Editor’s Note: Our guest columnist, Nellie Lide, says the evidence is in. “Green business” is a significant force and is here to stay. — Anita Campbell, Editor
By Nellie Lide
Green. Sustainability. Philanthropic. Environmental. Clean. Natural. Healthy. Organic. Conscious Capitalism. Ethical Consumerism.
All these words define the movement of both consumers and companies to become socially responsible for their actions and their products or services. The very heart of a business is changing — making a profit and striving for a healthier planet with healthier people are now bundled together.
Inc. magazine reported: “… something seems different about our current green awakening. This time, the action is being driven as much by markets as morality.

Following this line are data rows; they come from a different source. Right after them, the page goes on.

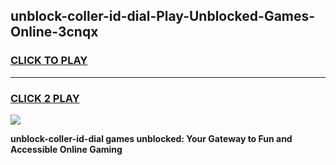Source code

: 
## unblock-coller-id-dial-Play-Unblocked-Games-Online-3cnqx
<h3>
<a href="https://premium76.site?title=unblock-coller-id-dial&ref=25A">CLICK TO PLAY</a></h3>
<hr>

<h3>
<a href="https://premium76.site?title=unblock-coller-id-dial&ref=25A">CLICK 2 PLAY</a>
  
</h3>

<a href="https://premium76.site?title=unblock-coller-id-dial&ref=25A"><img src="https://clearcache.store/games.png"></a>


**unblock-coller-id-dial games unblocked: Your Gateway to Fun and Accessible Online Gaming**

High oil prices, global warming, the sense that chemicals cause real harm and the earth’s resources are indeed finite — these are not so much charitable causes to embrace as they are problems that entrepreneurs can solve.”
So how can I say with certainty that we are on the brink of what Fast Company called Business 3.0? Here are five major indicators demonstrating the phenomenal growth in “green” business and why it appears to be a long term trend and not just a fad.
1. Customers are increasingly aware of environmental issues.
- The 2007 Cone Consumer Environmental Survey found “one-third of Americans (32%) report heightened interest in the environment compared to a year ago. In addition, they are overwhelmingly looking to companies to act: 93% of Americans believe companies have a responsibility to help preserve the environment.”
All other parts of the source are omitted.